● **EXERCISE PROMPT**:
Give back, exactly and with nothing added, the lines that run from the one containing "Each actor list" to the final line below.

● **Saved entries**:
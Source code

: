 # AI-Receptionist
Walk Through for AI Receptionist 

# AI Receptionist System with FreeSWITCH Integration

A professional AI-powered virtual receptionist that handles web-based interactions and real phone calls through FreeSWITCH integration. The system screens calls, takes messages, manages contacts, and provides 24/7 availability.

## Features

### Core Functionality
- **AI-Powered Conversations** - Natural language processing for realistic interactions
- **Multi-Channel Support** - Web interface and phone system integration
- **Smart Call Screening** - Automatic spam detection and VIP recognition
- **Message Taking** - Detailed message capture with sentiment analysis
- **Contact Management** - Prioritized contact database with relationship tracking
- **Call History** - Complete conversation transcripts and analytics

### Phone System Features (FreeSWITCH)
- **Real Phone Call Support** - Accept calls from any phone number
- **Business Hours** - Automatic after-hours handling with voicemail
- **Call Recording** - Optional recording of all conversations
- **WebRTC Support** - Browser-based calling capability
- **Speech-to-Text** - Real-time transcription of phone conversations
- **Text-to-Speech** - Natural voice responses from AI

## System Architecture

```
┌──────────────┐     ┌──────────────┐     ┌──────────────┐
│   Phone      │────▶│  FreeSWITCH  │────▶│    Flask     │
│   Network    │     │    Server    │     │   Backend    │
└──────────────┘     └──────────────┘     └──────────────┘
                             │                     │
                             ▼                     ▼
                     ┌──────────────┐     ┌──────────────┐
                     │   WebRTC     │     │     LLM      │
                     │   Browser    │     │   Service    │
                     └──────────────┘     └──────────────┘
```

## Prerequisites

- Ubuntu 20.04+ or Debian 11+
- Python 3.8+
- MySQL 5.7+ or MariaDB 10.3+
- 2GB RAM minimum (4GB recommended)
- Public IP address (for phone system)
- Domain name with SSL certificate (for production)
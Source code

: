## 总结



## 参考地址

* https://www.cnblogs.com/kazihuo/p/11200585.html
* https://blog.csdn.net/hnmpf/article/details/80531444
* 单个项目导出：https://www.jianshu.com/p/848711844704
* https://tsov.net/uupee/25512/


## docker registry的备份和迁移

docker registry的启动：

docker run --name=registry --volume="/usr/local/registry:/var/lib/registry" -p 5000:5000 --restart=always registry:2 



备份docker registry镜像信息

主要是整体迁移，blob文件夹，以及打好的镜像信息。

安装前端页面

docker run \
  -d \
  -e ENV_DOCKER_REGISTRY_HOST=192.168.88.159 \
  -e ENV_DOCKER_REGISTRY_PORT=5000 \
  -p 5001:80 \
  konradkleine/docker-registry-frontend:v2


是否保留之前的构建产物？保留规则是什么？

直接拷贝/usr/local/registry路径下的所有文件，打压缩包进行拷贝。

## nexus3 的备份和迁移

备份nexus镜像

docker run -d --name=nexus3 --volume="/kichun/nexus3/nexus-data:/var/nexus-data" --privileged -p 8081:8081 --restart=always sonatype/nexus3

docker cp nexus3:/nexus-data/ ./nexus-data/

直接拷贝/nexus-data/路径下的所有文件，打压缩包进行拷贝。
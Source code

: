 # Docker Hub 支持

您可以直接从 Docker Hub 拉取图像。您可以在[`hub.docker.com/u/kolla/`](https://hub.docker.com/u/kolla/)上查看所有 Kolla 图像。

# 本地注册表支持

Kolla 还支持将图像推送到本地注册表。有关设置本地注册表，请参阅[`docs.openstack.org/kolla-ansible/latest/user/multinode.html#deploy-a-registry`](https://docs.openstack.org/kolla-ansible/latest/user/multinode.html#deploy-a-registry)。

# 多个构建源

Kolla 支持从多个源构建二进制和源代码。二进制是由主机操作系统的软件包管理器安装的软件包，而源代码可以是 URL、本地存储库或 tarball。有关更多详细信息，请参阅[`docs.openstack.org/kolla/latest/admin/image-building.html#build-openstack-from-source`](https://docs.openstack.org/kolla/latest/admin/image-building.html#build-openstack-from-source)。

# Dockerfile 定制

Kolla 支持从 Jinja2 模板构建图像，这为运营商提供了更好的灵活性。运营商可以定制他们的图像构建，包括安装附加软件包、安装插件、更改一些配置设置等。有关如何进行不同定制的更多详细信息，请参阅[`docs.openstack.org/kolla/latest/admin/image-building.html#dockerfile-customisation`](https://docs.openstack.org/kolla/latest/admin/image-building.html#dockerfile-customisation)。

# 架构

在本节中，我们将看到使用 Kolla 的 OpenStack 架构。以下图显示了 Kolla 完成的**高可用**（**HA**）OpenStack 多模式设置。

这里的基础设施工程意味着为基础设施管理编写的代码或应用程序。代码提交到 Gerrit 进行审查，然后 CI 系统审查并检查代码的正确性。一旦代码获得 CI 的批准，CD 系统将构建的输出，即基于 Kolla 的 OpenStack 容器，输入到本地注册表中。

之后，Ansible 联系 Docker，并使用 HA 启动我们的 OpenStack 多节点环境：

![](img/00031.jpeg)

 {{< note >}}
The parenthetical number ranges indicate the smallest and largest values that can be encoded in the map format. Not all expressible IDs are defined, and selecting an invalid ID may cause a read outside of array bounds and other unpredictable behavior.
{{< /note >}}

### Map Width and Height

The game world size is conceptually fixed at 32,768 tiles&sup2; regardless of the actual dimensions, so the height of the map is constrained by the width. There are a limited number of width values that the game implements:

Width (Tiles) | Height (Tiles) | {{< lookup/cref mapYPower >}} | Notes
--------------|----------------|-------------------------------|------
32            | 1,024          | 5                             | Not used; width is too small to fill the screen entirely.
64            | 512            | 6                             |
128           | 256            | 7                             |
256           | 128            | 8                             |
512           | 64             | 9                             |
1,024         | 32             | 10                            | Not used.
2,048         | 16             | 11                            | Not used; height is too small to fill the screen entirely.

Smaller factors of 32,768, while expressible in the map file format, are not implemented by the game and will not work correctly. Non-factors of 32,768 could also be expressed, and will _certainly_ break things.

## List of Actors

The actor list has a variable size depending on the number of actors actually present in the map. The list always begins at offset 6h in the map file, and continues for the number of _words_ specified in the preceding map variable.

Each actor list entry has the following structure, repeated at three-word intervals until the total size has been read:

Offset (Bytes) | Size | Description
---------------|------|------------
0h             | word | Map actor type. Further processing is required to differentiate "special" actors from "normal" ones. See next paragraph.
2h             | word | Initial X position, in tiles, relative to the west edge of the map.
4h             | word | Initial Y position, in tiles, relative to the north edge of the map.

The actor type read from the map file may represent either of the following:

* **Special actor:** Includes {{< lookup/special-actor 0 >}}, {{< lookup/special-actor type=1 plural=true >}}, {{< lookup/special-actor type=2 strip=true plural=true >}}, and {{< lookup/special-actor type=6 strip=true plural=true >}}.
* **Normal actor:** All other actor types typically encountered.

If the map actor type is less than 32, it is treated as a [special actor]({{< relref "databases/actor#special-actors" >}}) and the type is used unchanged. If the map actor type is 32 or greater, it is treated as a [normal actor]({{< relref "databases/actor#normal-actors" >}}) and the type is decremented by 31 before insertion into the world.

● **SOLUTION TO THIS PROBLEM**:
Each actor list entry has the following structure, repeated at three-word intervals until the total size has been read:

Offset (Bytes) | Size | Description
---------------|------|------------
0h             | word | Map actor type. Further processing is required to differentiate "special" actors from "normal" ones. See next paragraph.
2h             | word | Initial X position, in tiles, relative to the west edge of the map.
4h             | word | Initial Y position, in tiles, relative to the north edge of the map.

The actor type read from the map file may represent either of the following:

* **Special actor:** Includes {{< lookup/special-actor 0 >}}, {{< lookup/special-actor type=1 plural=true >}}, {{< lookup/special-actor type=2 strip=true plural=true >}}, and {{< lookup/special-actor type=6 strip=true plural=true >}}.
* **Normal actor:** All other actor types typically encountered.

If the map actor type is less than 32, it is treated as a [special actor]({{< relref "databases/actor#special-actors" >}}) and the type is used unchanged. If the map actor type is 32 or greater, it is treated as a [normal actor]({{< relref "databases/actor#normal-actors" >}}) and the type is decremented by 31 before insertion into the world.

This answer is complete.